■ EXERCISE
Go through the data line by line. Copy each one holding the string "https".

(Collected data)

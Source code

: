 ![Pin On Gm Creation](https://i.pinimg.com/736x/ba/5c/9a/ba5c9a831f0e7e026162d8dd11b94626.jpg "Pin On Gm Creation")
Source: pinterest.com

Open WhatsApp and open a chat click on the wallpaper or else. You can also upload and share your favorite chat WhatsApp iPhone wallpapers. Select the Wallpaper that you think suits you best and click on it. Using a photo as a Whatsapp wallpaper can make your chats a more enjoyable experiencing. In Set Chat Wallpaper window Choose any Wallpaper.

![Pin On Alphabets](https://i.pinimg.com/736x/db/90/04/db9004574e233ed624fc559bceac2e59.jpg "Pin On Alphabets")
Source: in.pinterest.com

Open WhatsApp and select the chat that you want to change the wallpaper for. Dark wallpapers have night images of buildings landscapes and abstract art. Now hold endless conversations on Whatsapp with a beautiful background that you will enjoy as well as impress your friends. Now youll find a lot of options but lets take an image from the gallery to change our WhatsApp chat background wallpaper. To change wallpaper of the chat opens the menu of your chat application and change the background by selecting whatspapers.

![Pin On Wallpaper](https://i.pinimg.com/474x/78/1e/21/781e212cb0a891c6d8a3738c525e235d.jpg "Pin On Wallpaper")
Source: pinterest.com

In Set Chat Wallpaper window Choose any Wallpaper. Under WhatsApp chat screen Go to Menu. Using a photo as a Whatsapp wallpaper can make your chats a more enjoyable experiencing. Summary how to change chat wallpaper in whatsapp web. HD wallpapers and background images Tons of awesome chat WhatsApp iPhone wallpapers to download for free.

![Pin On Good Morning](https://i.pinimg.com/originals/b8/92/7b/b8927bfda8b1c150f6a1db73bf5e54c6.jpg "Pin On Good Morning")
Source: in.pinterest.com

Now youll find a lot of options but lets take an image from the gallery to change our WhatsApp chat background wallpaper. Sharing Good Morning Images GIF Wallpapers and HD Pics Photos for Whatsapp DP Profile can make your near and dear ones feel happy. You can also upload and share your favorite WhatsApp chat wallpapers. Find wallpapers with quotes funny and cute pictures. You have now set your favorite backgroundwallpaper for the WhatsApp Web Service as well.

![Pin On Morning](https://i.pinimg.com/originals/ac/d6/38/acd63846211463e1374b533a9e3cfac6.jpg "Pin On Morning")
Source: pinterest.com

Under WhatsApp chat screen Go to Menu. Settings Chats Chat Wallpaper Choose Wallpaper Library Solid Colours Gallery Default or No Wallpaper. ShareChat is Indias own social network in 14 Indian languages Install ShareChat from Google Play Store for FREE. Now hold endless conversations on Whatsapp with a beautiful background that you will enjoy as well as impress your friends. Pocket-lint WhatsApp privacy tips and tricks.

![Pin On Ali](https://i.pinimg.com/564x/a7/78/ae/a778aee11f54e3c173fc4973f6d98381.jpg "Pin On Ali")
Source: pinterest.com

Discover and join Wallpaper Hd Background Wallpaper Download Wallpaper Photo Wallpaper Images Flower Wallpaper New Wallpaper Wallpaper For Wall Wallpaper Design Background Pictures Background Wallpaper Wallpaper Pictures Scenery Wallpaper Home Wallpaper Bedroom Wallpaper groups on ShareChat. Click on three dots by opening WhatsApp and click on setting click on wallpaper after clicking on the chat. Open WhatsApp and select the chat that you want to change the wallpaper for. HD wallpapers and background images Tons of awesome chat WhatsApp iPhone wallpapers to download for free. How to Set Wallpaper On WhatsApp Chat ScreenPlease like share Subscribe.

■ PROBLEM SOLUTION
: ![Pin On Gm Creation](https://i.pinimg.com/736x/ba/5c/9a/ba5c9a831f0e7e026162d8dd11b94626.jpg "Pin On Gm Creation")
![Pin On Alphabets](https://i.pinimg.com/736x/db/90/04/db9004574e233ed624fc559bceac2e59.jpg "Pin On Alphabets")
![Pin On Wallpaper](https://i.pinimg.com/474x/78/1e/21/781e212cb0a891c6d8a3738c525e235d.jpg "Pin On Wallpaper")
![Pin On Good Morning](https://i.pinimg.com/originals/b8/92/7b/b8927bfda8b1c150f6a1db73bf5e54c6.jpg "Pin On Good Morning")
![Pin On Morning](https://i.pinimg.com/originals/ac/d6/38/acd63846211463e1374b533a9e3cfac6.jpg "Pin On Morning")
![Pin On Ali](https://i.pinimg.com/564x/a7/78/ae/a778aee11f54e3c173fc4973f6d98381.jpg "Pin On Ali")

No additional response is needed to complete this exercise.